For many of our customers it is important to be able to serve Images from their own domain and not only via imagedelivery.net. Here we show an easy solution for this using a custom Worker or a special URL.

Last but not least we announce the launch of new attractively priced bundles for both Cloudflare Images and Stream.

Images supports AVIF

We announced support for the new AVIF image format in Image Resizing product last year.

Last month we added AVIF support in Cloudflare Images. It compresses images significantly better than older-generation formats such as WebP and JPEG. Today, AVIF image format is supported both in Chrome and Firefox. Globally, almost 70% of users have a web browser that supports AVIF.

What is AVIF

As we explained previously, AVIF is a combination of the HEIF ISO standard, and a royalty-free AV1 codec by Mozilla, Xiph, Google, Cisco, and many others.

“Currently, JPEG is the most popular image format on the web. It's doing remarkably well for its age, and it will likely remain popular for years to come thanks to its excellent compatibility. There have been many previous attempts at replacing JPEG, such as JPEG 2000, JPEG XR, and WebP. However, these formats offered only modest compression improvements and didn't always beat JPEG on image quality.
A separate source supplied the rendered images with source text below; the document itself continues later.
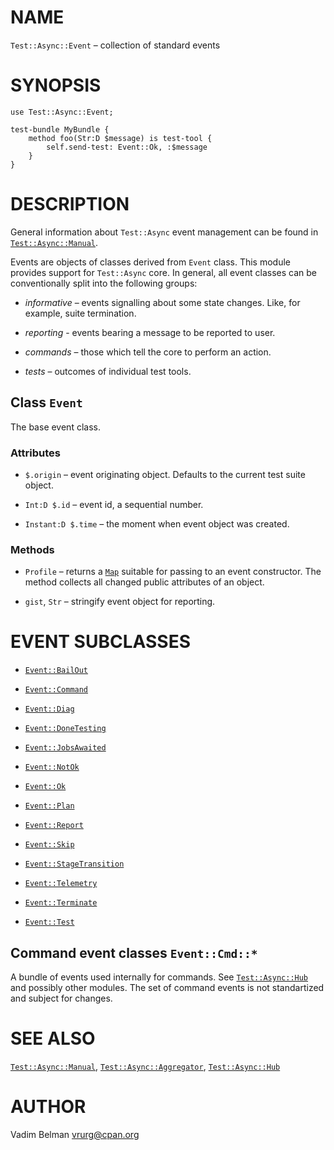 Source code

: NAME
====

`Test::Async::Event` – collection of standard events

SYNOPSIS
========

    use Test::Async::Event;

    test-bundle MyBundle {
        method foo(Str:D $message) is test-tool {
            self.send-test: Event::Ok, :$message
        }
    }

DESCRIPTION
===========



General information about `Test::Async` event management can be found in [`Test::Async::Manual`](https://github.com/vrurg/raku-Test-Async/blob/v0.1.1/docs/md/Test/Async/Manual.md).

Events are objects of classes derived from `Event` class. This module provides support for `Test::Async` core. In general, all event classes can be conventionally split into the following groups:

  * *informative* – events signalling about some state changes. Like, for example, suite termination.

  * *reporting* - events bearing a message to be reported to user.

  * *commands* – those which tell the core to perform an action.

  * *tests* – outcomes of individual test tools.

Class `Event`
-------------

The base event class.

### Attributes

  * `$.origin` – event originating object. Defaults to the current test suite object.

  * `Int:D $.id` – event id, a sequential number.

  * `Instant:D $.time` – the moment when event object was created.

### Methods

  * `Profile` – returns a [`Map`](https://docs.raku.org/type/Map) suitable for passing to an event constructor. The method collects all changed public attributes of an object.

  * `gist`, `Str` – stringify event object for reporting.

EVENT SUBCLASSES
================

  * [`Event::BailOut`](https://github.com/vrurg/raku-Test-Async/blob/v0.1.1/docs/md/Test/Async/Event/BailOut.md)

  * [`Event::Command`](https://github.com/vrurg/raku-Test-Async/blob/v0.1.1/docs/md/Test/Async/Event/Command.md)

  * [`Event::Diag`](https://github.com/vrurg/raku-Test-Async/blob/v0.1.1/docs/md/Test/Async/Event/Diag.md)

  * [`Event::DoneTesting`](https://github.com/vrurg/raku-Test-Async/blob/v0.1.1/docs/md/Test/Async/Event/DoneTesting.md)

  * [`Event::JobsAwaited`](https://github.com/vrurg/raku-Test-Async/blob/v0.1.1/docs/md/Test/Async/Event/JobsAwaited.md)

  * [`Event::NotOk`](https://github.com/vrurg/raku-Test-Async/blob/v0.1.1/docs/md/Test/Async/Event/NotOk.md)

  * [`Event::Ok`](https://github.com/vrurg/raku-Test-Async/blob/v0.1.1/docs/md/Test/Async/Event/Ok.md)

  * [`Event::Plan`](https://github.com/vrurg/raku-Test-Async/blob/v0.1.1/docs/md/Test/Async/Event/Plan.md)

  * [`Event::Report`](https://github.com/vrurg/raku-Test-Async/blob/v0.1.1/docs/md/Test/Async/Event/Report.md)

  * [`Event::Skip`](https://github.com/vrurg/raku-Test-Async/blob/v0.1.1/docs/md/Test/Async/Event/Skip.md)

  * [`Event::StageTransition`](https://github.com/vrurg/raku-Test-Async/blob/v0.1.1/docs/md/Test/Async/Event/StageTransition.md)

  * [`Event::Telemetry`](https://github.com/vrurg/raku-Test-Async/blob/v0.1.1/docs/md/Test/Async/Event/Telemetry.md)

  * [`Event::Terminate`](https://github.com/vrurg/raku-Test-Async/blob/v0.1.1/docs/md/Test/Async/Event/Terminate.md)

  * [`Event::Test`](https://github.com/vrurg/raku-Test-Async/blob/v0.1.1/docs/md/Test/Async/Event/Test.md)

Command event classes `Event::Cmd::*`
-------------------------------------

A bundle of events used internally for commands. See [`Test::Async::Hub`](https://github.com/vrurg/raku-Test-Async/blob/v0.1.1/docs/md/Test/Async/Hub.md) and possibly other modules. The set of command events is not standartized and subject for changes.

SEE ALSO
========

[`Test::Async::Manual`](https://github.com/vrurg/raku-Test-Async/blob/v0.1.1/docs/md/Test/Async/Manual.md), [`Test::Async::Aggregator`](https://github.com/vrurg/raku-Test-Async/blob/v0.1.1/docs/md/Test/Async/Aggregator.md), [`Test::Async::Hub`](https://github.com/vrurg/raku-Test-Async/blob/v0.1.1/docs/md/Test/Async/Hub.md)

AUTHOR
======

Vadim Belman <vrurg@cpan.org>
Compression and image quality in AVIF is better than in all of them, and by a wide margin.”¹

How Cloudflare Images supports AVIF

As a reminder, image delivery is done through the Cloudflare managed imagedelivery.net domain. It is powered by Cloudflare Workers. We have the following logic to request the AVIF format based on the Accept HTTP request header:

const WEBP_ACCEPT_HEADER = /image\/webp/i;
const AVIF_ACCEPT_HEADER = /image\/avif/i;

addEventListener("fetch", (event) => {
  event.respondWith(handleRequest(event));
});

async function handleRequest(event) {
  const request = event.request;
  const url = new URL(request.url);
  
  const headers = new Headers(request.headers);

  const accept = headers.get("accept");

  let format = undefined;

  if (WEBP_ACCEPT_HEADER.test(accept)) {
    format = "webp";
  }

  if (AVIF_ACCEPT_HEADER.test(accept)) {
    format = "avif";
  }

  const resizingReq = new Request(url, {
    headers,
    cf: {
      image: { ..., format },
    },
  });

  return fetch(resizingReq);
}

Based on the Accept header, the logic in the Worker detects if WebP or AVIF format can be served. The request is passed to Image Resizing. If the image is available in the Cloudflare cache it will be served immediately, otherwise the image will be resized, transformed, and cached. This approach ensures that for clients without AVIF format support we deliver images in WebP or JPEG formats.
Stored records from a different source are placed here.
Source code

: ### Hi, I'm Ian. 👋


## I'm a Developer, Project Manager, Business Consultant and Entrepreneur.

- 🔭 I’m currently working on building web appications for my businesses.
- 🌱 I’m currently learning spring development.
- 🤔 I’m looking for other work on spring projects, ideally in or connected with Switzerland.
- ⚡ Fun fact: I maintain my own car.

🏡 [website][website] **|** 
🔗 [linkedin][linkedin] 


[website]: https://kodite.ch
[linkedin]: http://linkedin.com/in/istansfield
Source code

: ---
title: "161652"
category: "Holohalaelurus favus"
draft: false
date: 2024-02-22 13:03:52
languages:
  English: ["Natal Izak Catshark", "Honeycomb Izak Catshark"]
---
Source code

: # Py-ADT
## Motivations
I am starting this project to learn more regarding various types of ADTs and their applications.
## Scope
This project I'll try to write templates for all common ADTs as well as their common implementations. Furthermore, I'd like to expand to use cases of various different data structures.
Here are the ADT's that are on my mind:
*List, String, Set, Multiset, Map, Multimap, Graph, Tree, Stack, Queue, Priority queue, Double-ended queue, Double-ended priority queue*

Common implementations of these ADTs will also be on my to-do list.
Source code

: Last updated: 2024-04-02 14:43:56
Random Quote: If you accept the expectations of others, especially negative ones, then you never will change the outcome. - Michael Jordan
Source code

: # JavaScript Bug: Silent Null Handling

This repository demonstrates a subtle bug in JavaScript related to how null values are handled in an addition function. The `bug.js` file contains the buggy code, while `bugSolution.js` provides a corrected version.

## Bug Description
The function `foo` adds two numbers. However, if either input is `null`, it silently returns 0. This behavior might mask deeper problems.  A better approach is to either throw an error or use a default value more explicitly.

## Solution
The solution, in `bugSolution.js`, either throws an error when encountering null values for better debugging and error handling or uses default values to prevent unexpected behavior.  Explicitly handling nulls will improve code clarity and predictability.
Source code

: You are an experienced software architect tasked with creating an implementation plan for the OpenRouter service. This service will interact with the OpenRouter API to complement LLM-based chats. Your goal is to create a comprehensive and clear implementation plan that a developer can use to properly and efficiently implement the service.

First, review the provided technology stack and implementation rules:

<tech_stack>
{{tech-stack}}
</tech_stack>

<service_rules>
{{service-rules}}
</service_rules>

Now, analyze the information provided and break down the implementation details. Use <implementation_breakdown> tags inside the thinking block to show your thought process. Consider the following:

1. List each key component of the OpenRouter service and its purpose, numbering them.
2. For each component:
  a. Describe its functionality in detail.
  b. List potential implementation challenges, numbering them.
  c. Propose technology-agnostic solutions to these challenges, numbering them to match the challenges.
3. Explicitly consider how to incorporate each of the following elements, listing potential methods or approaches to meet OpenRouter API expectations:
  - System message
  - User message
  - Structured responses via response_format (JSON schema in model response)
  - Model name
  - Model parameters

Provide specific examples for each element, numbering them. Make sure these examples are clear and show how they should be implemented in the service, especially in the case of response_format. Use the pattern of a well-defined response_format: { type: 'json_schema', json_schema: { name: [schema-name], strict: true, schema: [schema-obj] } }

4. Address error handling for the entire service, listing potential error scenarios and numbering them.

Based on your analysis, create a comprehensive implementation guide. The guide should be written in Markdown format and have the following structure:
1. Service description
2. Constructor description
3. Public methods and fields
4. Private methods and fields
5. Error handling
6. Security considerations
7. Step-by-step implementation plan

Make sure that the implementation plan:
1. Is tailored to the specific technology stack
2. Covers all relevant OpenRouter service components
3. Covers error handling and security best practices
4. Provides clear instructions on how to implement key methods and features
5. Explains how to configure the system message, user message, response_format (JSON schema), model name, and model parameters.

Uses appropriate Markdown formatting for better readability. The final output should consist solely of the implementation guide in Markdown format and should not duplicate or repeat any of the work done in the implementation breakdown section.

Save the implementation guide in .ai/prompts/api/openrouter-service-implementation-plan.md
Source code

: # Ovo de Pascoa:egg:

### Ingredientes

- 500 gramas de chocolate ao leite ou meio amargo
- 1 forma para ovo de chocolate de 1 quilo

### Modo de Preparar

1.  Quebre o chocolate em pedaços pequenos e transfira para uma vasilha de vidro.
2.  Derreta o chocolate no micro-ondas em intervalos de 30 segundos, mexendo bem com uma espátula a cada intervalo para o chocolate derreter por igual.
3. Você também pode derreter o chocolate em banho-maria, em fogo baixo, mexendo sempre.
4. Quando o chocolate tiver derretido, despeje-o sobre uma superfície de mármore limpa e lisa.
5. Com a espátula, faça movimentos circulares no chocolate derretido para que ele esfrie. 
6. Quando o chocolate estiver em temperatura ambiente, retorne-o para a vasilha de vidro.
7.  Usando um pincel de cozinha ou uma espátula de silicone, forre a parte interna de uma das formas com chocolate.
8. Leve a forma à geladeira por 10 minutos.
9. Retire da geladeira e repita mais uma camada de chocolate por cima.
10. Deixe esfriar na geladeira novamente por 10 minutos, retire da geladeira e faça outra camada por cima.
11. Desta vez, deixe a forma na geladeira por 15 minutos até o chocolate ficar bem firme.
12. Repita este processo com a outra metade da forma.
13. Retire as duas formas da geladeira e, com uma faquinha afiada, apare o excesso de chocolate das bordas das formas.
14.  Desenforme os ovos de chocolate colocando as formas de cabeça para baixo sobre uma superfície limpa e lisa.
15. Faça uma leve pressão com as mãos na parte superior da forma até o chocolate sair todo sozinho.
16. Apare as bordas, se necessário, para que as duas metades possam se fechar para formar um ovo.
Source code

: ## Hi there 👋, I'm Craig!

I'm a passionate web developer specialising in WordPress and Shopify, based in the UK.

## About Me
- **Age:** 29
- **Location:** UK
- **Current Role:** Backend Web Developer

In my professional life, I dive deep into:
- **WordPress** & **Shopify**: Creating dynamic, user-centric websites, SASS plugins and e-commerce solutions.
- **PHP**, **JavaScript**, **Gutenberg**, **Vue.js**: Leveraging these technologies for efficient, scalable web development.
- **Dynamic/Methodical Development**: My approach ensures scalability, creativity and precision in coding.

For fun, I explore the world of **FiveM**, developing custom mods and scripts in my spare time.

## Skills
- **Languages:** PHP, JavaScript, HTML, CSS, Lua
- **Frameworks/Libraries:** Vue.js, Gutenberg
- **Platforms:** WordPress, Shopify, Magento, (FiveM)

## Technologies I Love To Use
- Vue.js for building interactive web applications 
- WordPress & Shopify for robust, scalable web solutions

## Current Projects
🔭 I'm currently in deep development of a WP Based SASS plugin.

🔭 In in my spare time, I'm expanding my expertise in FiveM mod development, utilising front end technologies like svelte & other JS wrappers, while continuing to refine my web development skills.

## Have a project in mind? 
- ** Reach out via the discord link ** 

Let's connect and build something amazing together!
The benefit of Cloudflare Images product is that we added AVIF support without a need for customers to change a single line of code from their side.

The transformation of an image to AVIF is compute-intensive but leads to a significant benefit in file-size. We are always weighing the cost and benefits in the decision which format to serve.

It Is worth noting that all the conversions to WebP and AVIF formats happen on the request phase for image delivery at the moment. We will be adding the ability to convert images on the upload phase in the future.

Introducing Blur

One of the most requested features for Images and Image Resizing was adding support for blur. We recently added the support for blur both via URL format and with Cloudflare Workers.

Cloudflare Images uses variants. When you create a variant, you can define properties including variant name, width, height, and whether the variant should be publicly accessible. Blur will be available as a new option for variants via variant API:

curl -X POST "https://api.cloudflare.com/client/v4/accounts/9a7806061c88ada191ed06f989cc3dac/images/v1/variants" \
     -H "Authorization: Bearer " \
     -H "Content-Type: application/json" \
     --data '{"id":"blur","options":{"metadata":"none","blur":20},"neverRequireSignedURLs":true}'

One of the use cases for using blur with Cloudflare Images is to control access to the premium content.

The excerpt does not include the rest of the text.